Purpose: : Orbital cellulites can be a potentially vision threatening disease if not treated on a timely basis. We describe incidence and risk factors for visual loss due to orbital cellulitis.

Methods: : A 15–year review of patients with orbital cellulitis at King Khaled Eye Specialist Hospital, Riyadh, Saudi Arabia was performed and incidence of orbital cellulitis with associated visual loss was studied. Only those patients who had sign and symptoms (such as decreased vision, proptosis, restrictive motility), suggestive of orbital cellulitis were included in the study. Risk factors associated with development of orbital cellulitis such as sinusitis, trauma or endophthalmitis were analyzed and the causative organisms in patients where abscess drainage performed were noted.

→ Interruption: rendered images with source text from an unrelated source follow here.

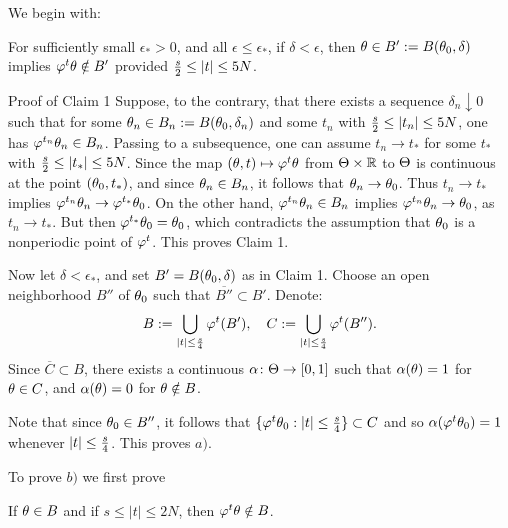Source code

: \begin{pf}  We begin with:

\begin{claimone}  For sufficiently small
$\epsilon_{*} > 0$, and all $\epsilon \le \epsilon_{*}$,
if $\delta<\epsilon$, then
 $\theta\in B':=B(\theta_0,\delta)$ implies $\varphi^t\theta\notin B'$
 provided ${s\over 2} \le |t|\le 5N$.
\end{claimone}

\begin{pf*}{Proof of Claim 1}    Suppose, to the contrary,
that there exists a sequence $\delta_n\downarrow 0$ such that
for some $\theta_n \in B_n:=B(\theta_0,\delta_n)$ and some $t_n$ with
${s \over 2} \le |t_n| \le 5N$, one has
$\varphi^{t_{n}}\theta_n \in B_n$. Passing to a subsequence, one can
assume $t_n \to t_{*}$ for some $t_{*}$ with
${s\over 2} \le |t_{*}| \le 5N$.  Since the map
$(\theta,t) \mapsto \varphi^t\theta$ from $\Theta\times{\Bbb{R}}$ to $\Theta$
is continuous at the point $(\theta_0, t_{*})$, and since
$\theta_n\in B_n$, it follows that $\theta_n\to \theta_0$.
Thus $t_n\to t_{*}$ implies $\varphi^{t_{n}}\theta_n\to
\varphi^{t_{*}}\theta_0$.  On the other hand,
$\varphi^{t_{n}}\theta_n \in B_n$ implies $\varphi^{t_{n}}\theta_n\to \theta_0$,
as  $t_n\to t_{*}$.
But then  $\varphi^{t_{*}} \theta_0=\theta_0$,
which contradicts the assumption that $\theta_0$ is a nonperiodic
point of $\varphi^t$.  This proves Claim 1.
\end{pf*}

Now let $\delta<\epsilon_{*}$, and set $B'=B(\theta_0,\delta)$ as in
Claim 1.  Choose an open neighborhood $B''$ of $\theta_0$
such that $\overline{B''} \subset B'$.  Denote:
\begin{equation}\lb{defBC}
 B:=\bigcup_{|t|\le {s\over 4}} \vphi^t(B'),\quad
 C:=\bigcup_{|t|\le {s\over 4}} \vphi^t(B'').
\end{equation}
Since $\overline{C} \subset B$, there exists a continuous
$\alpha\colon \Theta\to [0,1]$ such that $\alpha(\theta)=1$ for $\theta\in C$,
and $\alpha(\theta)=0$ for $\theta\notin B$.

Note that since $\theta_0 \in B''$, it follows that
$\{\varphi^t\theta_0: |t|\le{s\over 4}\} \subset C$ and so
$\alpha(\varphi^t\theta_0) =1$ whenever $|t|\le {s\over 4}$.
This proves $a)$.

To prove $b)$ we first prove

\begin{claimtwo} If $\theta\in B$ and if $s\le |t|\le 2N$,
then $\varphi^t\theta\notin B$.
\end{claimtwo}


\end{pf}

Results: : One–hundred and seventy–five patients who developed orbital cellulitis and admitted to the hospital for treatment were identified. Most common cause of orbital cellulitis was preexisting sinusitis or a history of trauma. Orbital computed tomography was most helpful in the diagnosis of associated orbital abscess. These patients were treated with systemic antibiotics and some were subjected to surgical abscess drainage. Microbial culture results were available from 84 patients. The cultures were positive in 77 (91.6%) cases, with an average of 1.5 microorganisms (range 1 to 4). Staphylococcus species were the most frequently recovered organisms, followed by Streptococcus species. Over a mean follow–up period of 20.1 months (range 1 week to 12 years), 11 patients remained with no light perception vision. Majority of the patients who lost vision had signs and symptoms of orbital cellulitis for more than 15–days prior to appropriate treatment.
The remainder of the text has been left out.